_Data for review:_
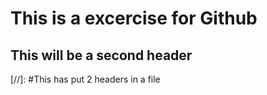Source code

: # This is a excercise for Github

## This will be a second header



[//]: #This has put 2 headers in a file

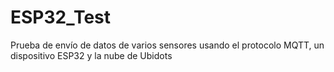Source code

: # ESP32_Test
Prueba de envío de datos de varios sensores usando el protocolo MQTT, un dispositivo ESP32 y la nube de Ubidots
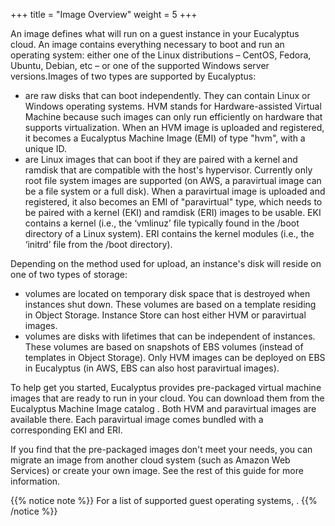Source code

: +++
title = "Image Overview"
weight = 5
+++

An image defines what will run on a guest instance in your Eucalyptus cloud. An image contains everything necessary to boot and run an operating system: either one of the Linux distributions – CentOS, Fedora, Ubuntu, Debian, etc – or one of the supported Windows server versions.Images of two types are supported by Eucalyptus: 

* are raw disks that can boot independently. They can contain Linux or Windows operating systems. HVM stands for Hardware-assisted Virtual Machine because such images can only run efficiently on hardware that supports virtualization. When an HVM image is uploaded and registered, it becomes a Eucalyptus Machine Image (EMI) of type "hvm", with a unique ID. 
* are Linux images that can boot if they are paired with a kernel and ramdisk that are compatible with the host's hypervisor. Currently only root file system images are supported (on AWS, a paravirtual image can be a file system or a full disk). When a paravirtual image is uploaded and registered, it also becomes an EMI of "paravirtual" type, which needs to be paired with a kernel (EKI) and ramdisk (ERI) images to be usable. EKI contains a kernel (i.e., the ‘vmlinuz’ file typically found in the /boot directory of a Linux system). ERI contains the kernel modules (i.e., the ‘initrd’ file from the /boot directory). 


Depending on the method used for upload, an instance's disk will reside on one of two types of storage: 

* volumes are located on temporary disk space that is destroyed when instances shut down. These volumes are based on a template residing in Object Storage. Instance Store can host either HVM or paravirtual images. 
* volumes are disks with lifetimes that can be independent of instances. These volumes are based on snapshots of EBS volumes (instead of templates in Object Storage). Only HVM images can be deployed on EBS in Eucalyptus (in AWS, EBS can also host paravirtual images). 


To help get you started, Eucalyptus provides pre-packaged virtual machine images that are ready to run in your cloud. You can download them from the Eucalyptus Machine Image catalog . Both HVM and paravirtual images are available there. Each paravirtual image comes bundled with a corresponding EKI and ERI. 

If you find that the pre-packaged images don't meet your needs, you can migrate an image from another cloud system (such as Amazon Web Services) or create your own image. See the rest of this guide for more information. 


{{% notice note %}}
For a list of supported guest operating systems, . 
{{% /notice %}}
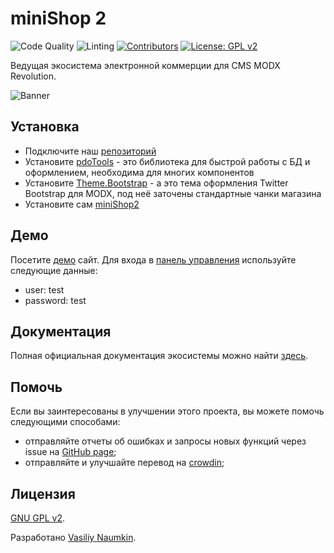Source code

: # miniShop 2

![Code Quality](https://github.com/modx-pro/miniShop2/actions/workflows/phpcs.yml/badge.svg)
![Linting](https://github.com/modx-pro/miniShop2/actions/workflows/lint.yml/badge.svg)
[![Contributors](https://img.shields.io/github/contributors/modx-pro/miniShop2.svg?style=flat-square)](https://github.com/modx-pro/miniShop2/graphs/contributors)
[![License: GPL v2](https://img.shields.io/badge/License-GPL%20v2-blue.svg?style=flat-square)](https://www.gnu.org/licenses/gpl-2.0)

Ведущая экосистема электронной коммерции для CMS MODX Revolution.

![Banner](https://file.modx.pro/files/3/2/0/320623bc5e63ec239ffdf21e56ee5d88.png)

## Установка

- Подключите наш [репозиторий](https://modstore.pro/info/connection)
- Установите [pdoTools](https://modstore.pro/packages/utilities/pdotools) - это библиотека для быстрой работы с БД и оформлением, необходима для многих компонентов
- Установите [Theme.Bootstrap](https://modstore.pro/packages/sites-themes/theme.bootstrap) - а это тема оформления Twitter Bootstrap для MODX, под неё заточены стандартные чанки магазина
- Установите сам [miniShop2](https://modstore.pro/packages/ecommerce/minishop2)

## Демо

Посетите [демо](https://minishop2.com/) сайт. Для входа в [панель управления](https://minishop2.com/manager/) используйте следующие данные:

- user: test
- password: test

## Документация

Полная официальная документация экосистемы можно найти [здесь](https://docs.modx.pro/komponentyi/minishop2).

## Помочь

Если вы заинтересованы в улучшении этого проекта, вы можете помочь следующими способами:

- отправляйте отчеты об ошибках и запросы новых функций через issue на [GitHub page](https://github.com/modx-pro/miniShop2/issues);
- отправляйте и улучшайте перевод на [crowdin](https://crowdin.com/project/minishop2-ecommerce);

## Лицензия

[GNU GPL v2](https://opensource.org/licenses/GPL-2.0).

Разработано [Vasiliy Naumkin](https://github.com/bezumkin).
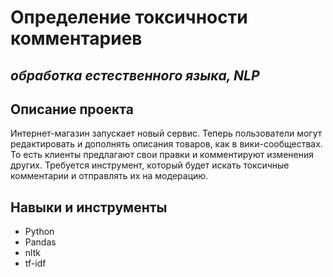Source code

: # Определение токсичности комментариев

*обработка естественного языка, NLP*
-----------
## Описание проекта
Интернет-магазин запускает новый сервис. Теперь пользователи могут редактировать и дополнять описания товаров, как в вики-сообществах. То есть клиенты предлагают свои правки и комментируют изменения других. Требуется инструмент, который будет искать токсичные комментарии и отправлять их на модерацию.

## Навыки и инструменты

- Python
- Pandas
- nltk
- tf-idf
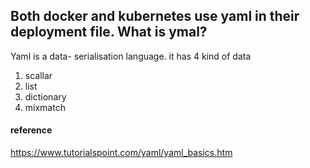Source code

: ## Both docker and kubernetes use yaml in their deployment file.  What is ymal?

Yaml is a data- serialisation language. it has 4 kind of data

1. scallar 
2. list
3. dictionary 
4. mixmatch 


#### reference
https://www.tutorialspoint.com/yaml/yaml_basics.htm
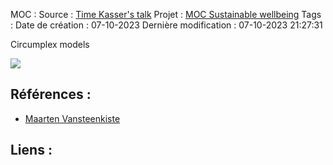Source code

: MOC		: 
Source	: [Time Kasser's talk](https://www.youtube.com/watch?v=1Oa6DGGeQus&ab_channel=PortlandStateUniversity)
Projet	: [MOC Sustainable wellbeing](Projects/Ecovillage%20research/MOC%20Sustainable%20wellbeing.md)
Tags	:
Date de création : 07-10-2023
Dernière modification : 07-10-2023 21:27:31


Circumplex models

![](attachments/Pasted%20image%2020231007212738.png)

## Références : 

- [Maarten Vansteenkiste](https://www.researchgate.net/profile/Maarten-Vansteenkiste?_tp=eyJjb250ZXh0Ijp7ImZpcnN0UGFnZSI6InByb2ZpbGUiLCJwYWdlIjoicHJvZmlsZSJ9fQ)

## Liens :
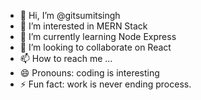 - 👋 Hi, I’m @gitsumitsingh
- 👀 I’m interested in MERN Stack
- 🌱 I’m currently learning Node Express
- 💞️ I’m looking to collaborate on React
- 📫 How to reach me ...
- 😄 Pronouns: coding is interesting
- ⚡ Fun fact: work is never ending process.

<!---
gitsumitsingh/gitsumitsingh is a ✨ special ✨ repository because its `README.md` (this file) appears on your GitHub profile.
You can click the Preview link to take a look at your changes.
--->
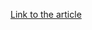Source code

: [Link to the article](https://welivesecurity.com/2012/03/16/osximuler-updated-still-a-threat-on-mac-os-x/)
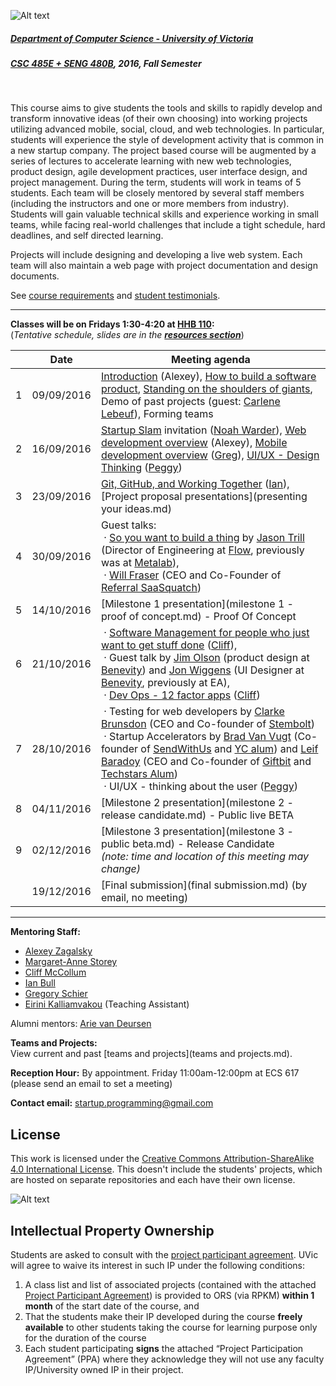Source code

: ![Alt text](images/logo.png)

##### [Department of Computer Science - University of Victoria](http://www.csc.uvic.ca/)
##### [CSC 485E + SENG 480B](https://heat.csc.uvic.ca/coview/outline/2016/Fall/CSC/485E), 2016, Fall Semester
<br>

This course aims to give students the tools and skills to rapidly develop and transform innovative ideas (of their own choosing) into working projects utilizing advanced mobile, social, cloud, and web technologies. In particular, students will experience the style of development activity that is common in a new startup company. The project based course will be augmented by a series of lectures to accelerate learning with new web technologies, product design, agile development practices, user interface design, and project management. During the term, students will work in teams of 5 students. Each team will be closely mentored by several staff members (including the instructors and one or more members from industry). Students will gain valuable technical skills and experience working in small teams, while facing real-world challenges that include a tight schedule, hard deadlines, and self directed learning.

Projects will include designing and developing a live web system. Each team will also maintain a web page with project documentation and design documents.

See [course requirements](requirements.md) and [student testimonials](testimonials.md).

---

**Classes will be on Fridays 1:30-4:20 at [HHB 110](http://www.uvic.ca/home/about/campus-info/maps/maps/hhb.php):**  
(*Tentative schedule, slides are in the [**resources section**](resources)*)


| | Date | Meeting agenda |
| ---:| ---------- | -------------- |
| 1 | 09/09/2016 | [Introduction](https://speakerdeck.com/alexeyza/welcome-to-startup-programming-course-fall-2016) (Alexey), [How to build a software product](https://speakerdeck.com/alexeyza/how-to-build-a-software-product), [Standing on the shoulders of giants](http://prezi.com/mkn6azkr8kqt/standing-on-the-shoulders-of-giants-v4/), Demo of past projects (guest: [Carlene Lebeuf](http://clebeuf.github.io/)), Forming teams |
| 2 | 16/09/2016 | [Startup Slam](http://www.startupslam.io/) invitation ([Noah Warder](https://angel.co/noah-warder)), [Web development overview](https://speakerdeck.com/alexeyza/web-development-overview-2016) (Alexey), [Mobile development overview](https://docs.google.com/presentation/d/1kROO3-EDVNjYDe02Xf7GPpNwFz1XN5ZwfNmVbje-Zys) ([Greg](http://schier.co/)), [UI/UX - Design Thinking](resources/design_thinking2016.pdf?raw=true) ([Peggy](https://margaretannestorey.wordpress.com/)) |
| 3 | 23/09/2016 | [Git, GitHub, and Working Together](http://github.eclipsesource.com/introduction_to_git/) ([Ian](http://ianbull.com/)), [Project proposal presentations](presenting your ideas.md) |
| 4 | 30/09/2016 | Guest talks:<br>&nbsp;·&nbsp;[So you want to build a thing](http://so-you-want-to-build-a-thing.surge.sh) by [Jason Trill](http://jjt.io/) (Director of Engineering at [Flow](https://www.getflow.com/), previously was at [Metalab](http://metalab.co/)),<br>&nbsp;·&nbsp;[Will Fraser](https://twitter.com/getfraser) (CEO and Co-Founder of [Referral SaaSquatch](https://www.referralsaasquatch.com)) |
| 5 | 14/10/2016 | [Milestone 1 presentation](milestone 1 - proof of concept.md) - Proof Of Concept |
| 6 | 21/10/2016 | &nbsp;·&nbsp;[Software Management for people who just want to get stuff done](http://www.slideshare.net/cliffmcc/software-managementfor-people-who-just-want-to-get-stuff-done) ([Cliff](https://ca.linkedin.com/in/cliffmccollum)),<br>&nbsp;·&nbsp;Guest talk by [Jim Olson](http://islandsofno.ca/about.html) (product design at [Benevity](http://www.benevity.com/)) and [Jon Wiggens](https://twitter.com/jonwiggens) (UI Designer at [Benevity](http://www.benevity.com/), previously at EA),<br>&nbsp;·&nbsp;[Dev Ops - 12 factor apps](resources/devops_12_factor_apps.pdf?raw=true) ([Cliff](https://ca.linkedin.com/in/cliffmccollum)) |
| 7 | 28/10/2016 | &nbsp;·&nbsp;Testing for web developers by [Clarke Brunsdon](https://twitter.com/cbrunsdon) (CEO and Co-founder of [Stembolt](https://stembolt.com))<br>&nbsp;·&nbsp;Startup Accelerators by [Brad Van Vugt](https://twitter.com/bvanvugt) (Co-founder of [SendWithUs](https://www.sendwithus.com/) and [YC alum](https://www.ycombinator.com/)) and [Leif Baradoy](http://www.leifb.com/) (CEO and Co-founder of [Giftbit](https://www.giftbit.com/) and [Techstars Alum](http://www.techstars.com/))<br>&nbsp;·&nbsp;UI/UX - thinking about the user ([Peggy](https://margaretannestorey.wordpress.com/)) |
| 8 | 04/11/2016 | [Milestone 2 presentation](milestone 2 - release candidate.md) - Public live BETA |
| 9 | 02/12/2016 | [Milestone 3 presentation](milestone 3 - public beta.md) - Release Candidate<br>*(note: time and location of this meeting may change)* |
| | 19/12/2016 | [Final submission](final submission.md) (by email, no meeting)

---

**Mentoring Staff:**

- [Alexey Zagalsky](http://alexeyza.com/)
- [Margaret-Anne Storey](https://margaretannestorey.wordpress.com/)
- [Cliff McCollum](https://ca.linkedin.com/in/cliffmccollum)
- [Ian Bull](http://ianbull.com/)
- [Gregory Schier](http://schier.co/)
- [Eirini Kalliamvakou](http://thesegalgroup.org/people/eirini-kalliamvakou/) (Teaching Assistant)

Alumni mentors: [Arie van Deursen](http://www.st.ewi.tudelft.nl/~arie/)

**Teams and Projects:**  
View current and past [teams and projects](teams and projects.md).

**Reception Hour:** By appointment. Friday 11:00am-12:00pm at ECS 617 (please send an email to set a meeting) 

**Contact email:** [startup.programming@gmail.com](mailto:startup.programming@gmail.com)


## License
This work is licensed under the [Creative Commons Attribution-ShareAlike 4.0 International License](http://creativecommons.org/licenses/by-sa/4.0/). This doesn't include the students' projects, which are hosted on separate repositories and each have their own license.

![Alt text](https://i.creativecommons.org/l/by-sa/4.0/88x31.png "Creative Commons Attribution-ShareAlike 4.0 International License")

## Intellectual Property Ownership
Students are asked to consult with the [project participant agreement](resources/Project_Participant_Agreement.pdf). UVic will agree to waive its
interest in such IP under the following conditions:

1. A class list and list of associated projects (contained with the attached [Project Participant Agreement](resources/Project_Participant_Agreement.pdf)) is provided to ORS (via RPKM) **within 1 month** of the start date of the course, and
2. That the students make their IP developed during the course **freely available** to other students taking the course for learning purpose only for the duration of the course
3. Each student participating **signs** the attached “Project Participation Agreement” (PPA) where they acknowledge they will not use any faculty IP/University owned IP in their project.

_Your instructions:_
Look at the records above. Copy every line where the string "programming" occurs.

_Solved problem:_
| 1 | 09/09/2016 | [Introduction](https://speakerdeck.com/alexeyza/welcome-to-startup-programming-course-fall-2016) (Alexey), [How to build a software product](https://speakerdeck.com/alexeyza/how-to-build-a-software-product), [Standing on the shoulders of giants](http://prezi.com/mkn6azkr8kqt/standing-on-the-shoulders-of-giants-v4/), Demo of past projects (guest: [Carlene Lebeuf](http://clebeuf.github.io/)), Forming teams |
**Contact email:** [startup.programming@gmail.com](mailto:startup.programming@gmail.com)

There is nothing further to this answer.